Abstract
マウス皮膚に12-O-tetradecanoylphorbol-13-acetate(TPA)を適用すると表皮オルニチンデカルボキシラーゼ(ODC)が大量かつ速やかに誘発される(表皮ODC, 2006)。 EC 4.1.1.17)活性が誘導される。
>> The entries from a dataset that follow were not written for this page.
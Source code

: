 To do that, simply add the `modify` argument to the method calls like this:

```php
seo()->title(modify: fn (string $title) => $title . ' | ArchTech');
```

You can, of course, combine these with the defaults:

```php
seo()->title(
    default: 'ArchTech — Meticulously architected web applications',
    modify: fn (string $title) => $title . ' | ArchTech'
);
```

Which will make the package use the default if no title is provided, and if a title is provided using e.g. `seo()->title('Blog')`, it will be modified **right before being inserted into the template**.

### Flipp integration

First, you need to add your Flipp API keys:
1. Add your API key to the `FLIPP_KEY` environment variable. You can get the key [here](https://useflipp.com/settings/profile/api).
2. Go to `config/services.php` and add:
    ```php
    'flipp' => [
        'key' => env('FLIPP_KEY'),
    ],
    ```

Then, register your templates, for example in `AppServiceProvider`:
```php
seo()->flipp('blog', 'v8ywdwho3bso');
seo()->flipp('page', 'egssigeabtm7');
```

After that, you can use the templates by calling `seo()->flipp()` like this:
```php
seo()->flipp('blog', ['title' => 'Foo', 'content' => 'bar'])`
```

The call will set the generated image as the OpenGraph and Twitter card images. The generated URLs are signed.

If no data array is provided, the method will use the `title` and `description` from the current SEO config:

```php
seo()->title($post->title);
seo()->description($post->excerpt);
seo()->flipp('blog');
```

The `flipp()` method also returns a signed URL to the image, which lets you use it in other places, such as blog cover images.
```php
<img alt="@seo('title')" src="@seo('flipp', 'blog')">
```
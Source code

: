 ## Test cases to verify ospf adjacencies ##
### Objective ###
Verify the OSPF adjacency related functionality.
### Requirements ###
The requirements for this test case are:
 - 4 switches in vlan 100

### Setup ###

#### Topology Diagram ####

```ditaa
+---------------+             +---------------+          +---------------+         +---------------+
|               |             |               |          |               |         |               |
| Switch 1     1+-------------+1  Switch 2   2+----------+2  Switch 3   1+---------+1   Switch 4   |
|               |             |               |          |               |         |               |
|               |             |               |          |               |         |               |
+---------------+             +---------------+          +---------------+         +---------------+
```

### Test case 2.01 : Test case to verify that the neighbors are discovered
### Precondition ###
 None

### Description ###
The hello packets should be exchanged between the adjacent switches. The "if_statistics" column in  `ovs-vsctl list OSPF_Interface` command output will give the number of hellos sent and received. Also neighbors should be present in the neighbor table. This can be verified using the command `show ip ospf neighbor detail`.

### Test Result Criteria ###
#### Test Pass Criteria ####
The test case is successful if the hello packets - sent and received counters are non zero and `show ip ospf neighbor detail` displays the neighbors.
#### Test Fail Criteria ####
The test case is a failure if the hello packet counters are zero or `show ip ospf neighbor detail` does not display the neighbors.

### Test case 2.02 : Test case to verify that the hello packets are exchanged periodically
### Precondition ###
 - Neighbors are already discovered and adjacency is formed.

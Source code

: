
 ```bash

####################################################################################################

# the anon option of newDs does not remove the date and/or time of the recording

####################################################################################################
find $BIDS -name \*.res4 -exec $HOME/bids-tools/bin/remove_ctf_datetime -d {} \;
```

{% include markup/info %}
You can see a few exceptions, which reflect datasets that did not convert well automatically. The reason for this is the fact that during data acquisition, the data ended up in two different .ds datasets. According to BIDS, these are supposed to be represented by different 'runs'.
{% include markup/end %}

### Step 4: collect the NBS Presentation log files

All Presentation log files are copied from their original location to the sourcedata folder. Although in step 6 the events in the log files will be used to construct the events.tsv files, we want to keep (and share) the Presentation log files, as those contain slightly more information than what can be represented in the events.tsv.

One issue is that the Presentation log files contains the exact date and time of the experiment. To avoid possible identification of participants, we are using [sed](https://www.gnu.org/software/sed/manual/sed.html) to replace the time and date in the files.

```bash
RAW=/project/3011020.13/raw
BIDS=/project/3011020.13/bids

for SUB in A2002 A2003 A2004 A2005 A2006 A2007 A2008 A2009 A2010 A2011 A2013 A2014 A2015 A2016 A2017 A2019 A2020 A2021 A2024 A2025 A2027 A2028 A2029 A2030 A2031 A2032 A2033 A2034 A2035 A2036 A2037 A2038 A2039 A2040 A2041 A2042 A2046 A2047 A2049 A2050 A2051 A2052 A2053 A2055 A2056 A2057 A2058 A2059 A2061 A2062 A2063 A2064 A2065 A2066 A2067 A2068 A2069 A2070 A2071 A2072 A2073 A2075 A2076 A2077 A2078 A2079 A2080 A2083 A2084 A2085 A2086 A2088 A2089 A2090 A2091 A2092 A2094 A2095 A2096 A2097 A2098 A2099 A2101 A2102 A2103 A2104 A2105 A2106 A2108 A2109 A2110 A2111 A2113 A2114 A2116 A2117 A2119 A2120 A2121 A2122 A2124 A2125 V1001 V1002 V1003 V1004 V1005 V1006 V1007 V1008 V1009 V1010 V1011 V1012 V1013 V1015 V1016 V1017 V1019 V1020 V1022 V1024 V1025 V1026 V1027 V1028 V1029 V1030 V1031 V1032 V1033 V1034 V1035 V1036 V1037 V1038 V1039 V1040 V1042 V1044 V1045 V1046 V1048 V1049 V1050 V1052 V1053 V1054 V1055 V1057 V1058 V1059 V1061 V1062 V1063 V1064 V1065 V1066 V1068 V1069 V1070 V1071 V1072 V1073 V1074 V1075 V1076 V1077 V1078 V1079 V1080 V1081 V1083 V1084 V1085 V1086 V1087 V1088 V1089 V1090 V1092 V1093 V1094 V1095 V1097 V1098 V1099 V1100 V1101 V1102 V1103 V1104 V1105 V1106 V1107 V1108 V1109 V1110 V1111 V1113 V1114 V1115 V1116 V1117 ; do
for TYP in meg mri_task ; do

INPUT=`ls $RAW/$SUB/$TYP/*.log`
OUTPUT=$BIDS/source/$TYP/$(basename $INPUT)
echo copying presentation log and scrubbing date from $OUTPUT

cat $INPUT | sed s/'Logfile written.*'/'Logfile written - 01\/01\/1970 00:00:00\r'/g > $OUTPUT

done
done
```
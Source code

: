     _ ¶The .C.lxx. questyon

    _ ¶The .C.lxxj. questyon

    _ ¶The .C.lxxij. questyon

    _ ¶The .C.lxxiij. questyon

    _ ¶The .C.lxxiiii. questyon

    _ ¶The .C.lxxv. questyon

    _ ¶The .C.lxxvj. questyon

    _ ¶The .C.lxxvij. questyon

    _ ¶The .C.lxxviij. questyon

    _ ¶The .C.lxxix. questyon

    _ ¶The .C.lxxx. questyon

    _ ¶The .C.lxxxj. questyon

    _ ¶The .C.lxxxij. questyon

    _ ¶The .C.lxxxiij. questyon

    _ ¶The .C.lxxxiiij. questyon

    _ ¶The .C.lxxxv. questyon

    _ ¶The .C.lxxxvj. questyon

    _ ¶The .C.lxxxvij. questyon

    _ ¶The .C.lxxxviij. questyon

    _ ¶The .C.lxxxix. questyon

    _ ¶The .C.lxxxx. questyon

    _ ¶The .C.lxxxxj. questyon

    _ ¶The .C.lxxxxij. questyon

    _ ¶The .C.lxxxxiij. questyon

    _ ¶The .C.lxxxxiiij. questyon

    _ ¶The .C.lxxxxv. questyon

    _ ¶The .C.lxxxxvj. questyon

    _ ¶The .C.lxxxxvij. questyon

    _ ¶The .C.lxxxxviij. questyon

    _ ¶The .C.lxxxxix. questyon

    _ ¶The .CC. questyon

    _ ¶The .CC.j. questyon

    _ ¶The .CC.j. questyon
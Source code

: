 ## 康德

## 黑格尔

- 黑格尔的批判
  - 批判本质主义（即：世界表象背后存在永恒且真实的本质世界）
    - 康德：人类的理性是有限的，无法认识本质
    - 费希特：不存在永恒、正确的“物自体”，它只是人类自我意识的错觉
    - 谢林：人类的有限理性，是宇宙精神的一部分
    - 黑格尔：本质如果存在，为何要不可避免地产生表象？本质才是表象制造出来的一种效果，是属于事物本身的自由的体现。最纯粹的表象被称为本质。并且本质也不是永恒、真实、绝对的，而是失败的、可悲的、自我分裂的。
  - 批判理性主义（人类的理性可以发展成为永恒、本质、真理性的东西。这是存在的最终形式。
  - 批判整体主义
この表現型変化は、皮膚腫瘍の促進に必須であることが提唱されている。 TPAによるODC活性の誘導は、インドメタシン<3926>ナプロキセン<3926>フルフェナム酸<3926>アセチルサリチル酸の順でプロスタグランジン合成阻害剤で皮膚を事前に処理すると抑制された。 一方,ステロイド系抗炎症薬であるデキサメタゾンは280nmolの用量では効果がなかった。
インドメタシンのODC誘導に対する阻害作用は特異的であることが判明した. ODC活性の誘導を80%阻害した280nmolのインドメタシンは、TPAによるS-アデノシルメチオニン脱炭酸酵素および環状アデノシン3′:5′-一リン酸ホスホジエステラーゼ(EC 3.1.4.17)活性の誘導を阻害しなかった。 さらに、インドメタシン処理は、正常な表皮タンパク質およびDNA合成に影響を与えなかった。
TPAによるODC活性の誘導に対するプロスタグランジン合成阻害剤による阻害は、約25~100nmolのプロスタグランジンE1、E2、D2、またはプロスタグランジンI2の6,9チオ類似体をTPAと同時適用すると完全に克服することができた。 一方、プロスタグランジンF1α、F2α、6-ケトプロスタグランジンF1α、アラキドン酸は100 nmol程度の投与では効果がなかった。 17 nmolのTPAを投与すると、表皮のプロスタグランジンEおよびFのレベルが約3倍上昇し、この上昇は280 nmolのインドメタシンで前処理することにより阻止された。 プロスタグランジンE2単独では、開始/促進実験において表皮ODC活性を誘導することも、皮膚腫瘍を促進することもできなかった。 しかし、プロスタグランジンE2によるTPA誘導型ODC活性の増強が観察された。
TPA処理前にインドメタシンを塗布すると、プロスタグランジンの蓄積、ODC活性の誘導、皮膚乳頭腫の形成が抑制されるという結果は、(a)TPAによるODC活性誘導にプロスタグランジンE1、E2、D2、I2が関与する可能性と(b)TPAによるODC活性が皮膚腫瘍促進機構の重要な構成要素となる可能性が考えられる<6471>。